Vi ricordate la calda estate del 2008, quando le quotazioni del petrolio, sia WTI sia Brent, sfioravano i 150 dollari al barile? Da lì a poco la crisi fece crollare i consumi, sul mercato arrivarono i primi prodotti shale oil, estratti cioè da rocce e bituminose, e i produttori storici, che potevano beneficiare di costi estrattivi molto più bassi, aumentarono la produzione. Così, un po’ il calo della domanda, un po’ il tagliafuori dei sauditi rispetto a questi nuovi attori, fece crollare il prezzo del petrolio sotto i 30 dollari.

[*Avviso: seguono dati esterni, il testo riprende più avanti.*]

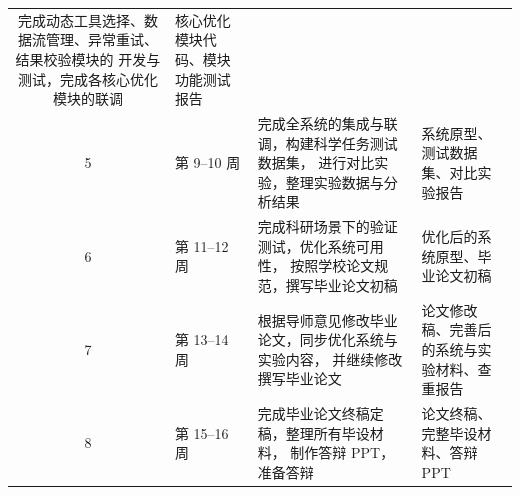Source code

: \begin{table}[htbp]
\begin{tabular}{clll}
\begin{minipage}[t]{0.32\textwidth}
              完成动态工具选择、数据流管理、异常重试、结果校验模块的
              开发与测试，完成各核心优化模块的联调
            \end{minipage}
          & \begin{minipage}[t]{0.22\textwidth}
              核心优化模块代码、模块功能测试报告
            \end{minipage} \\[2ex]
        5 & 第 9--10 周
          & \begin{minipage}[t]{0.32\textwidth}
              完成全系统的集成与联调，构建科学任务测试数据集，
              进行对比实验，整理实验数据与分析结果
            \end{minipage}
          & \begin{minipage}[t]{0.22\textwidth}
              系统原型、测试数据集、对比实验报告
            \end{minipage} \\[2ex]
        6 & 第 11--12 周
          & \begin{minipage}[t]{0.32\textwidth}
              完成科研场景下的验证测试，优化系统可用性，
              按照学校论文规范，撰写毕业论文初稿
            \end{minipage}
          & \begin{minipage}[t]{0.22\textwidth}
              优化后的系统原型、毕业论文初稿
            \end{minipage} \\[2ex]
        7 & 第 13--14 周
          & \begin{minipage}[t]{0.32\textwidth}
              根据导师意见修改毕业论文，同步优化系统与实验内容，
              并继续修改撰写毕业论文
            \end{minipage}
          & \begin{minipage}[t]{0.22\textwidth}
              论文修改稿、完善后的系统与实验材料、查重报告
            \end{minipage} \\[2ex]
        8 & 第 15--16 周
          & \begin{minipage}[t]{0.32\textwidth}
              完成毕业论文终稿定稿，整理所有毕设材料，
              制作答辩 PPT，准备答辩
            \end{minipage}
          & \begin{minipage}[t]{0.22\textwidth}
              论文终稿、完整毕设材料、答辩 PPT
            \end{minipage} \\
        \bottomrule
    \end{tabular}
\end{table}

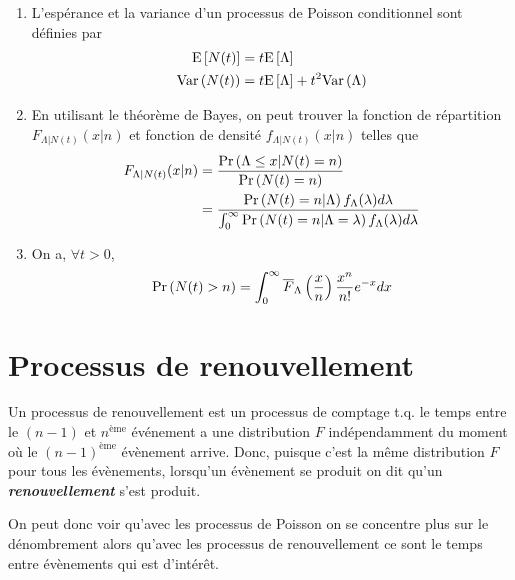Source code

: \documentclass[10pt, french, landscape]{article}
\begin{document}
\begin{multicols*}{2}
\begin{enumerate}[label=(\arabic*)]
\item L'espérance et la variance d'un processus de Poisson conditionnel sont définies par
\begin{align*}
\mathrm{E} \left[ N(t) \right] & = t \mathrm{E} \left[ \Lambda \right] \\
\mathrm{Var} \left( N(t) \right) & =  t \mathrm{E} \left[ \Lambda \right] + t^2 \mathrm{Var} \left( \Lambda \right)
\end{align*}

\item En utilisant le théorème de Bayes, on peut trouver la fonction de répartition $F_{\Lambda | N(t)}(x | n)$ et fonction de densité $f_{\Lambda | N(t)}(x | n)$ telles que
\begin{align*}
F_{\Lambda | N(t)}(x | n)	& = \frac{\Pr \left( \Lambda \leq x | N(t) = n \right)}{\Pr \left( N(t) = n \right)} \\
& = \frac{\Pr \left( N(t) = n | \Lambda \right) f_\Lambda(\lambda) d \lambda}{\int_{0}^{\infty} \Pr \left( N(t) = n | \Lambda = \lambda \right) f_\Lambda(\lambda) d\lambda} \\
\end{align*}

\item On a, $\forall t > 0$,
\begin{align*}
\Pr \left( N(t) > n \right) = \int_{0}^{\infty} \overline{F}_{\Lambda}\left( \frac{x}{n} \right) \frac{x^n}{n!} e^{-x} dx
\end{align*}
\end{enumerate}

\section{Processus de renouvellement}

Un processus de renouvellement est un processus de comptage t.q. le temps entre le $(n - 1)$ et $n^{\text{ème}}$ événement a une distribution $F$ indépendamment du moment où le $(n-1)^{\text{ème}}$ évènement arrive. Donc, puisque c'est la même distribution $F$ pour tous les évènements, lorsqu'un évènement se produit on dit qu'un \textbf{\textit{renouvellement}} s'est produit.

On peut donc voir qu'avec les processus de Poisson on se concentre plus sur le dénombrement alors qu'avec les processus de renouvellement ce sont le temps entre évènements qui est d'intérêt.


\end{multicols*}
\end{document}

Ora la festa è finita. E per la prima volta da allora sia i produttori interni all’Opec sia quelli esterni sono d’accordo (lo hanno manifestato a Vienna lo scorso 30 novembre) nel tagliare la produzione di 1,8 milioni di barili giornalieri, con l’obiettivo dichiarato di rialzare il prezzo fin da subito intorno ai 60 dollari e poi, tra circa una decina di mesi, fino ai 70.
Questa visione di medio periodo è la conseguenza di questi anni, dove una produzione superiore alla domanda ha determinato la creazione di scorte. Fino a quando quindi questi stock non saranno smaltiti, difficilmente il prezzo del petrolio potrà galoppare. E tutti ipotizzano che questo processo dovrebbe avvenire da qui all’autunno del 2017, anche se, in virtù dei tagli Opec e di quelli della Russia e di altri produttori esterni (-600 mila barili giornalieri), l’equilibrio tra domanda e offerta dovrebbe essere raggiunto già dalla prossima primavera. Poi ci sarebbero appunto da smaltire circa 300 milioni di barili rimasti invenduti.

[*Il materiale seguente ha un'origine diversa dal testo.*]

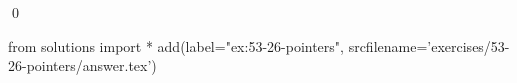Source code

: 
\begin{ex}
  \label{ex:53-26-pointers}
  
  \qed
\end{ex}
\begin{python0}
from solutions import *
add(label="ex:53-26-pointers",
    srcfilename='exercises/53-26-pointers/answer.tex')
\end{python0}
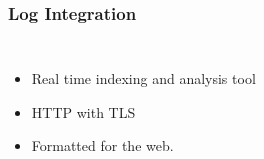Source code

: \begin{frame}
\frametitle{Log Integration}

\begin{columns}
\begin{itemize}
	\item Real time indexing and analysis tool
	\item HTTP with TLS
	\item Formatted for the web.
\end{itemize}

\begin{figure}[splunk]
\end{figure}	
\end{columns}
\end{frame}
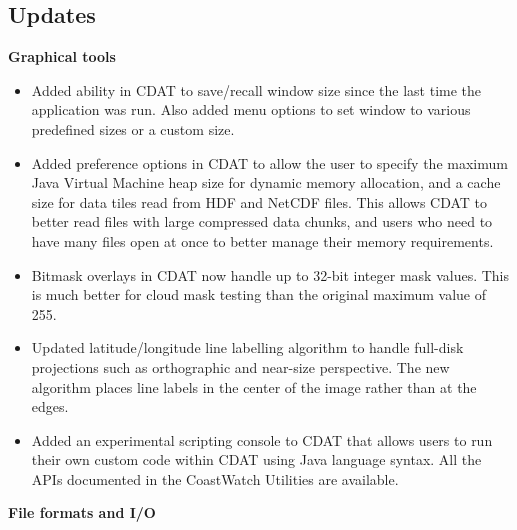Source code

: \subsection*{ Updates}

\hspace{0.4cm} {\bf Graphical tools}

\begin{itemize}

  \item Added ability in CDAT to save/recall window size since the last time
  the application was run.  Also added menu options to set window to various
  predefined sizes or a custom size.

  \item Added preference options in CDAT to allow the user to specify the
  maximum Java Virtual Machine heap size for dynamic memory allocation, and
  a cache size for data tiles read from HDF and NetCDF files.  This allows CDAT
  to better read files with large compressed data chunks, and users who need to
  have many files open at once to better manage their memory requirements.

  \item Bitmask overlays in CDAT now handle up to 32-bit integer mask values.
  This is much better for cloud mask testing than the original maximum value
  of 255.

  \item Updated latitude/longitude line labelling algorithm to handle full-disk
  projections such as orthographic and near-size perspective.  The new
  algorithm places line labels in the center of the image rather than at the
  edges.

  \item Added an experimental scripting console to CDAT that allows users to
  run their own custom code within CDAT using Java language syntax.  All the
  APIs documented in the CoastWatch Utilities are available.

\end{itemize}

\hspace{0.4cm} {\bf File formats and I/O}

Ma già oggi i future sul petrolio segnalano che questo processo si è avviato, visto che quelli per consegna a dicembre 2017 costano meno di quelli per dicembre 2018. Pensate che soltanto lo scorso mercoledì nelle due principali piazze (Ice per il Brent e Nymex per il Wti) sono stati scambiati quasi 4 miliardi di barili di greggio con contratti future. E ovviamente tutto questo ha innescato una febbre di riacquisto di azioni di compagnie petrolifere.
A questo punto cosa ci si deve aspettare? In parte lo abbiamo già detto: i rialzi dovrebbero essere costanti, anche se non improvvisi, almeno per circa un anno. Anche se tutto andrà verificato nei fatti e in particolare nella capacità dei paesi produttori di greggio di tener fede all’accordo sottoscritto la scorsa settimana. E siccome si parla di rialzi a doppia cifra, sarà il caso di ripassarsi la cosiddetta «clausola per l’adeguamento del gasolio», quella contenuta nel comma 5 dell’articolo 83 bis del D.L. 112/2008 in cui è previsto che se il contratto di trasporto si svolge con prestazioni da effettuarsi per più di 30 giorni, la spesa che il vettore sostiene per gasolio (e anche autostrada), così come risulta dal contratto o dalle fatture emesse nel corso del primo mese di prestazioni, va adeguata nel caso in cui il prezzo del carburante (e/o quello dei pedaggi) aumenti di oltre il 2% rispetto al momento in cui il contratto è stato concluso.
Una normativa – guarda caso – nata proprio in quell’infuocata estate del 2008 e che sicuramente in questi ultimi tempi molti committenti avranno usato a loro vantaggio. Adesso, con buona probabilità, è arrivato il momento in cui si innescherà il processo opposto.